On the hunt for York Minster’s Bosses

It’s the end of cycling day two and we’ve arrived in the charming city of York. Whenever I visit places like this where the layers of history are still evident in the architecture and street patterns I think about how cities like Bristol and Coventry must have been before the blitz and disastrous post-war reconstructions. The streets of York are crammed with lovely buildings and a real sense of place and identity that is so often recently lost in many of Britain’s ‘any-town’ high streets. After checking into our hotel we went for a stroll to see the Minster. When I was ten I entered a Blue Peter competition to design a boss for the new roof in York Minster’s south transept to replace the one destroyed by fire in July 1984. For those not familiar with medieval ceiling construction, a boss is the wooden roundal where the ceiling trusses join.
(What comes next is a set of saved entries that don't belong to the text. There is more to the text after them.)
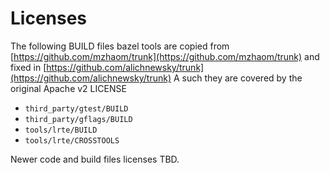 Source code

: # Licenses

The following BUILD files bazel tools are copied from [https://github.com/mzhaom/trunk](https://github.com/mzhaom/trunk) and fixed in [https://github.com/alichnewsky/trunk](https://github.com/alichnewsky/trunk)
A such they are covered by the original Apache v2 LICENSE
- `third_party/gtest/BUILD`
- `third_party/gflags/BUILD`
- `tools/lrte/BUILD`
- `tools/lrte/CROSSTOOLS`

Newer code and build files licenses TBD.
Bosses in medieval buildings were often ornately decorated with religious and pagan imagery. The competition asked for designs to commemorate significant moments of the twentieth century. I recall my design featured a dove and World War One poppies, (I was obviously quite a deep thinking ten year old), to commemorate the 1918 armistice. My design was not a winner. However, I was a runner up! My prize included some Viking coins (York was a Viking settlement), a piece of burnt boss from the original roof of the South Transept roof and of course a Blue Peter badge (although I’ve always been miffed that it wasn’t a proper ship on shield shaped BP badge, but rather a round button one). This is my first trip to York since not winning the competition, so naturally I was hoping to check out the winning designs. York Minster has other ideas of course … they were closed at 6.30pm when we arrived – on a Sunday as well! Is it any wonder church attendance is dwindling when the local Tesco express has longer opening hours! So I’ll just have to come back to see the bosses another time (and hope the Minster isn’t ignited by lightening again before then!).